By David Mikhail - 01/25/06 12:00 AM EST
None of the Democrats challenging incumbent Republican senators in competitive midterm races has said they would vote to confirm Judge Samuel Alito to the Supreme Court.
While Chief Justice John Roberts Jr. received support from a majority of such challengers, the Democrats offer a striking contrast on Alito. Even though these Senate hopefuls will not have a say in the upcoming floor vote, political observers are closely tracking their public comments on the controversial nominee.

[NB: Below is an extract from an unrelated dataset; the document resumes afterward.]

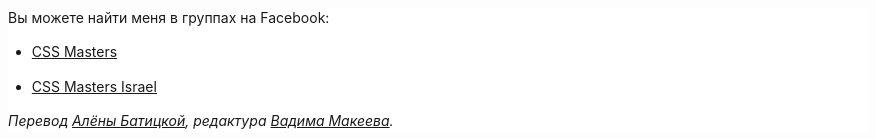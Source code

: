 Вы можете найти меня в группах на Facebook:

* [CSS Masters](https://www.facebook.com/groups/css.master/)

* [CSS Masters Israel](https://www.facebook.com/groups/css.masters.israel/)

*Перевод [Алёны Батицкой](https://medium.com/@ABatickaya), редактура [Вадима Макеева](https://medium.com/@pepelsbey).*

The question of whether to confirm Alito is politically difficult for Democrats running in red states. If they reject Alito, the candidates open themselves to obstruction criticisms. If they support Alito, they could alienate political donors.

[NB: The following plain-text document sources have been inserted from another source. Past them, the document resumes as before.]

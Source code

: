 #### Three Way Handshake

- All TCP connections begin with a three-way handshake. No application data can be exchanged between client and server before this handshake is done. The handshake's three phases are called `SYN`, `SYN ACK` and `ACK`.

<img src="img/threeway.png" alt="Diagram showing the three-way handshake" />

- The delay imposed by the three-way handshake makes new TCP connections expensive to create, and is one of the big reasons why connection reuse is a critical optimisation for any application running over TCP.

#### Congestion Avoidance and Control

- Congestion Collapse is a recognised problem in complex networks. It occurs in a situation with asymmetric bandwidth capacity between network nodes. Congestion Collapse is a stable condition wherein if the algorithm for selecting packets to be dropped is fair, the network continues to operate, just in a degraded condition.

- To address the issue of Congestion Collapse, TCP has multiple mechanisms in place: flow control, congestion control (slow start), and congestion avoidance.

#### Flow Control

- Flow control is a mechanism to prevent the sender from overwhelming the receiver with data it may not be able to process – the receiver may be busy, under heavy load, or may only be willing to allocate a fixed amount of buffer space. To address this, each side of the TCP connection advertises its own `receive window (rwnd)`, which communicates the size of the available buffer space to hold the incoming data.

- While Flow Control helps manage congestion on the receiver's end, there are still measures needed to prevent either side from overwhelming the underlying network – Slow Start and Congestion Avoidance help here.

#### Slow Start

All Democratic candidates surveyed by The Hill who answered definitively said they would vote against Alito, who would replace centrist Justice Sandra Day O’Connor. The remaining candidates either provided no comment or did not respond.
Sen. Ben Nelson (Neb.) is the only Senate Democrat to speak out in favor of Alito.
Todd Gaziano, director for the Center for Legal and Judiciary Studies at the Heritage Foundation, said the lack of Democratic support for Alito is a function of candidates’ securing campaign contributions from liberal donors as “Howard Dean candidates.”
Sean Rushton, executive director with the Committee for Justice, said that Democratic challengers are following the lead of many Senate Democrats who decided to support Roberts and reject Alito in an effort to appear fair-minded. Rushton added that the judicial philosophies of Roberts and Alito were “almost indistinguishable.”
Jonathan Turley, professor of law at George Washington University Law School and an outspoken opponent of Alito, said Alito’s hard-right stance — specifically on abortion and presidential power — would remind voters in November of his confirmation, making him “the political gift that keeps on giving” for Democrats.
A spokesperson for Claire McCaskill, who is challenging Sen. James Talent (R-Mo.), said McCaskill is opposed to the Alito confirmation.
In a press release, McCaskill said, “Missourians want their senator to be an independent voice for their concerns, not a rubber stamp for the administration.”
McCaskill said, however, that she would oppose a Senate filibuster. Last year she said she would have voted for Roberts had she been in the upper chamber.
A spokesperson for Pennsylvania Treasurer Bob Casey Jr., who is looking to unseat Sen. Rick Santorum (R-Pa.), said that Casey has not yet announced his position. Casey, an opponent of abortion rights, spoke out in favor of the Roberts nomination.
The Democrats seeking to challenge Sen. Mike DeWine (R-Ohio) are rejecting Alito.
Carl Frisch, a spokesman for Democratic candidate Paul Hackett, said that Alito is out of the mainstream and that his views on equality and corporate governance are unfit for the court.
A spokesperson for Rep. Sherrod Brown (D-Ohio), who is vying with Hackett to face DeWine, said Brown would vote against Alito if given the opportunity.
Two candidates looking to unseat Sen. Lincoln Chafee (R-R.I.), Rhode Island Secretary of State Matt Brown and former state Attorney General Sheldon Whitehouse, have released statements on their opposition to Alito’s confirmation.
Brown described Alito as a “right-wing ideologue” and spoke of the importance of standing up against the confirmation. Whitehouse called on Chafee “to stand by a promise he made in 2000 to oppose any Supreme Court nominee who would put a women’s right to choose at risk and to filibuster.”
Chafee, whose reelection this year has been endorsed by NARAL Pro-Choice America, has not announced how he will vote on Alito.
Jon Tester and John Morrison, both challenging Conrad Burns (R-Mont.), have said they oppose the confirmation of Alito. Specifically addressing Alito’s failure to recuse himself in cases involving Vanguard Properties, through which Alito owned mutual funds, Tester said, “Alito is not a man of his word.”
Rep. Bernie Sanders (I-Vt.), who is vying for the seat of retiring Sen. Jim Jeffords (I-Vt.), said that Alito would move the court “in a direction that this country should not be going.”
Turley predicted that the confirmation vote will be extremely close, much closer than the 78-22 vote confirming Roberts. But others said that the vote will not be a nail-biter and that Alito is heading to passage by a comfortable margin.
Rep. Harold Ford Jr. (D-Tenn.), who is running for the Senate seat held by Majority Leader Bill Frist (R-Tenn.) and supported Roberts’s confirmation, did not respond to a request for comment.
Others not responding included Rep. Ed Case (D-Hawaii), who is challenging Sen. Daniel Akaka (D-Hawaii) in a primary, and Jim Pederson, who is running against Sen. Jon Kyl (R-Ariz.).